Alguien todavía le rinde honores a la Virgen del Carmen, patrona de los pescadores: ha dejado sobre el mesón del altar los restos de las velas que, por lo que se ve, encienden de vez en cuando y unas flores marchitas. En sus festividades tradicionales, cada 16 de julio, los congueros vestían sus casas con banderines blancos y amarillos para recibirla. 

La huída

Tany siempre vivió solo y se fue solo. Al nacer lo bautizaron como Nerio Ángel Romero y pasó 60 años en Congo Mirador, donde nacieron sus padres. Su palafito, uno de los más grandes del lugar, lo mudaron a la laguna de Ologá cuando la sedimentación se hizo irreversible. El nuevo destino está como a 20 minutos al norte en lancha. 

Ologá carece de la efervescencia del pueblo donde vivió toda su vida. Cuando llegó había unos 25 palafitos. En uno de ellos vivía una sobrina, y en otro, un medio hermano. La razón de que otros congueros no siguieran ese éxodo a la laguna de Ologá tuvo que ver con una vieja rivalidad entre pueblos cuyo origen ya nadie recuerda. “Le propuse a mis padres mudarnos al pueblo vecino pero no quisieron”, recuerda Nataly por su parte.

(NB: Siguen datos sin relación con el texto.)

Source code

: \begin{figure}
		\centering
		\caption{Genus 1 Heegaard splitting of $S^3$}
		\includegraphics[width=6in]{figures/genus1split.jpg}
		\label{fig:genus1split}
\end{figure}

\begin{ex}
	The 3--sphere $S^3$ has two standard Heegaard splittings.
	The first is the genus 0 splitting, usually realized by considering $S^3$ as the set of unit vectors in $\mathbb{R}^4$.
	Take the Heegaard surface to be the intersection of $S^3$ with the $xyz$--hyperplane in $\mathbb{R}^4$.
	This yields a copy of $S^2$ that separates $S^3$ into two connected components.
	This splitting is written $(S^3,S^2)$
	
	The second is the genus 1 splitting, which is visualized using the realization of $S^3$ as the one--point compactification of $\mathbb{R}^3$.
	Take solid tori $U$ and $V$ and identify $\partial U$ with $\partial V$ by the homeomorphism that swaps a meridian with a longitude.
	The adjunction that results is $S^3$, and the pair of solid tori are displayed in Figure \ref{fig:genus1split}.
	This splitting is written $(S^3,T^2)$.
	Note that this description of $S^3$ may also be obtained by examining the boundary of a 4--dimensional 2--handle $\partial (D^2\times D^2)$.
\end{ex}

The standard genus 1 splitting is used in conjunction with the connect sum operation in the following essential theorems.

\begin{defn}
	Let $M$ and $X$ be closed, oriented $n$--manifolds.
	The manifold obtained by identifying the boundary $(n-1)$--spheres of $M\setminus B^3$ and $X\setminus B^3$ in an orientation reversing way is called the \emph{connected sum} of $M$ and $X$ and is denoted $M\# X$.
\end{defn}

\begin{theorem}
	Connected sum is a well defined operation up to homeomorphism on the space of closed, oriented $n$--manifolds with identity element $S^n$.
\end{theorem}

La casa de Tany tiene tres áreas, un muelle y un cuarto de baño, con un depósito de agua subterránea que extraen con una bomba. Cuenta con una terraza en el frente y otra en la parte posterior, que se comunican cruzando la amplia cocina. Tany mantiene las puertas abiertas, como para que la brisa barra los recuerdos. En una de las terrazas se sienta a machetear el pescado para sacarle las vísceras y arrojarlas al lago, donde los bagres hacen fiesta. A los lados, dos pequeños rectángulos de latón hacen las veces de habitaciones para recibir a los visitantes que llegan de otras partes del mundo y recorren las riberas lacustres en una excursión de casi tres horas que parte desde Puerto Concha. 

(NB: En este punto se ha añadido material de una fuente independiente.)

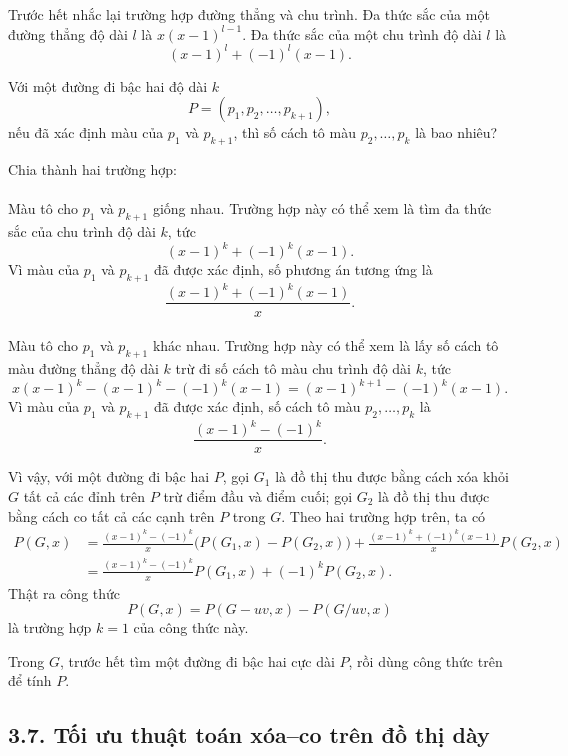 \documentclass[11pt]{article}
\begin{document}
Trước hết nhắc lại trường hợp đường thẳng và chu trình. Đa thức sắc của một
đường thẳng độ dài \(l\) là \(x(x-1)^{l-1}\). Đa thức sắc của một chu trình độ
dài \(l\) là
\[
  (x-1)^l+(-1)^l(x-1).
\]

Với một đường đi bậc hai độ dài \(k\)
\[
  P=(p_1,p_2,\ldots,p_{k+1}),
\]
nếu đã xác định màu của \(p_1\) và \(p_{k+1}\), thì số cách tô màu
\(p_2,\ldots,p_k\) là bao nhiêu?

Chia thành hai trường hợp:

\paragraph{}
Màu tô cho \(p_1\) và \(p_{k+1}\) giống nhau. Trường hợp này có thể xem là
tìm đa thức sắc của chu trình độ dài \(k\), tức
\[
  (x-1)^k+(-1)^k(x-1).
\]
Vì màu của \(p_1\) và \(p_{k+1}\) đã được xác định, số phương án tương ứng là
\[
  \frac{(x-1)^k+(-1)^k(x-1)}{x}.
\]

\paragraph{}
Màu tô cho \(p_1\) và \(p_{k+1}\) khác nhau. Trường hợp này có thể xem là lấy
số cách tô màu đường thẳng độ dài \(k\) trừ đi số cách tô màu chu trình độ dài
\(k\), tức
\[
  x(x-1)^k-(x-1)^k-(-1)^k(x-1)
  =(x-1)^{k+1}-(-1)^k(x-1).
\]
Vì màu của \(p_1\) và \(p_{k+1}\) đã được xác định, số cách tô màu
\(p_2,\ldots,p_k\) là
\[
  \frac{(x-1)^k-(-1)^k}{x}.
\]

Vì vậy, với một đường đi bậc hai \(P\), gọi \(G_1\) là đồ thị thu được bằng
cách xóa khỏi \(G\) tất cả các đỉnh trên \(P\) trừ điểm đầu và điểm cuối; gọi
\(G_2\) là đồ thị thu được bằng cách co tất cả các cạnh trên \(P\) trong
\(G\). Theo hai trường hợp trên, ta có
\[
\begin{aligned}
  P(G,x)
  &=\frac{(x-1)^k-(-1)^k}{x}\bigl(P(G_1,x)-P(G_2,x)\bigr)
    +\frac{(x-1)^k+(-1)^k(x-1)}{x}P(G_2,x)\\
  &=\frac{(x-1)^k-(-1)^k}{x}P(G_1,x)+(-1)^kP(G_2,x).
\end{aligned}
\]
Thật ra công thức
\[
  P(G,x)=P(G-uv,x)-P(G/uv,x)
\]
là trường hợp \(k=1\) của công thức này.

Trong \(G\), trước hết tìm một đường đi bậc hai cực dài \(P\), rồi dùng công
thức trên để tính \(P\).

\subsection*{3.7. Tối ưu thuật toán xóa--co trên đồ thị dày}
\end{document}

Antes de mudarse a Ologá, el pueblo contaba con electricidad. Pero desde hace cinco años el generador central no funciona. Así que Tany ahora saca provecho de una pequeña planta eléctrica propia, que trabaja con gasolina. El combustible se ha vuelto tan preciado como el oro y la sal. Es una señal de estatus para aquellos que intentan mejorar sus condiciones de vida. 

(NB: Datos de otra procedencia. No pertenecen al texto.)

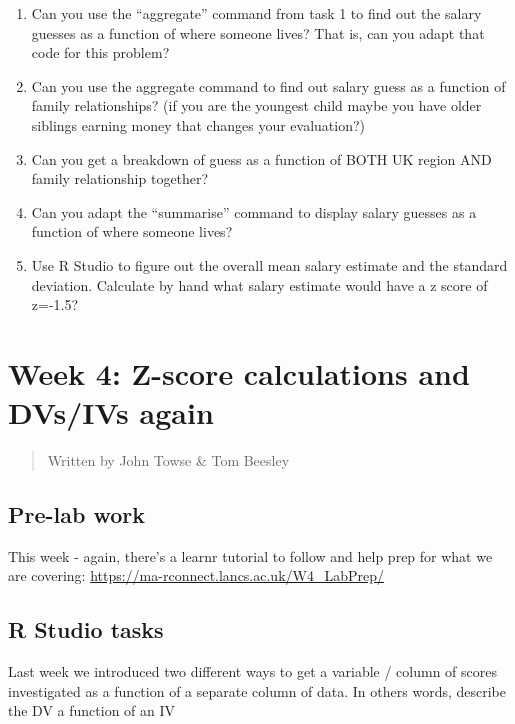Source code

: \documentclass[
]{book}
\providecommand{\tightlist}{%
  \setlength{\itemsep}{0pt}\setlength{\parskip}{0pt}}
\begin{document}
\begin{enumerate}
\def\labelenumi{\Alph{enumi})}
\tightlist
\item
  Can you use the ``aggregate'' command from task 1 to find out the salary guesses as a function of where someone lives? That is, can you adapt that code for this problem?
\item
  Can you use the aggregate command to find out salary guess as a function of family relationships? (if you are the youngest child maybe you have older siblings earning money that changes your evaluation?)
\item
  Can you get a breakdown of guess as a function of BOTH UK region AND family relationship together?
\item
  Can you adapt the ``summarise'' command to display salary guesses as a function of where someone lives?
\item
  Use R Studio to figure out the overall mean salary estimate and the standard deviation. Calculate by hand what salary estimate would have a z score of z=-1.5?
\end{enumerate}

\hypertarget{week-4-z-score-calculations-and-dvsivs-again}{%
\chapter{Week 4: Z-score calculations and DVs/IVs again}\label{week-4-z-score-calculations-and-dvsivs-again}}

\begin{quote}
Written by John Towse \& Tom Beesley
\end{quote}

\hypertarget{pre-lab-work-2}{%
\section{Pre-lab work}\label{pre-lab-work-2}}

This week - again, there's a learnr tutorial to follow and help prep for what we are covering: \url{https://ma-rconnect.lancs.ac.uk/W4_LabPrep/}

\hypertarget{r-studio-tasks-2}{%
\section{R Studio tasks}\label{r-studio-tasks-2}}

Last week we introduced two different ways to get a variable / column of scores investigated as a function of a separate column of data. In others words, describe the DV a function of an IV
\end{document}
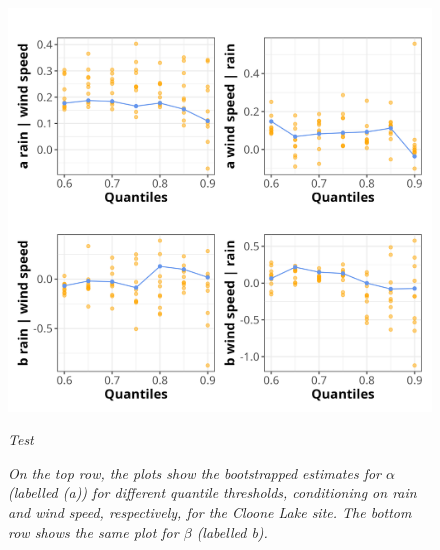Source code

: \documentclass{article}
\numberwithin{equation}{section}
\begin{document}
\begin{figure}[H]
    \centering
    \includegraphics[width = 0.9\linewidth]{plots/042_bootstrap_thresh.png}
    \caption{\emph{Test}}
    \label{fig:04_bootstrap_thresh}
    \caption{\emph{On the top row, the plots show the bootstrapped estimates for $\alpha$ (labelled (a)) for different quantile thresholds, conditioning on rain and wind speed, respectively, for the Cloone Lake site. The bottom row shows the same plot for $\beta$ (labelled b).}}
\end{figure}

% 
% 
\end{document}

“El turismo lo aprendí en Congo”, cuenta Tany mientras espanta a los niños que llegan en grupo a su casa para ver a los extraños y pedirles un regalo. “Hay que cuidar al turista para que vuelva. ¿Usted vuelve?”, pregunta con inocencia aquel señor que sonríe con las encías desnudas. Sus grupos más grandes han sido de 16 personas y los que más tiempo se han quedado son los científicos que van detrás del Relámpago del Catatumbo, patrimonio natural del estado Zulia desde 2005.

“De la NASA han venido”, cuenta Chelo Morales a los nuevos visitantes, orgulloso de que la agencia aeroespacial estadounidense reseñe el fenómeno. Los científicos han registrado 250 relámpagos por kilómetro cuadrado en el Catatumbo, la mayor concentración de rayos en el mundo.

Los desplazados de Congo Mirador llegaron a otros pueblos de agua y rancherías como La Punta del Sur, en otra parte de la desembocadura del río Catatumbo. Pero en ninguna parte se sienten a salvo. Todos temen que les persiga en sus nuevos destinos la misma suerte de Congo Mirador. El silencio se impuso. Nadie menciona a Chávez o Maduro, tampoco a la oposición. No importa quién sea el gobernante de turno, ya no confían en ninguno.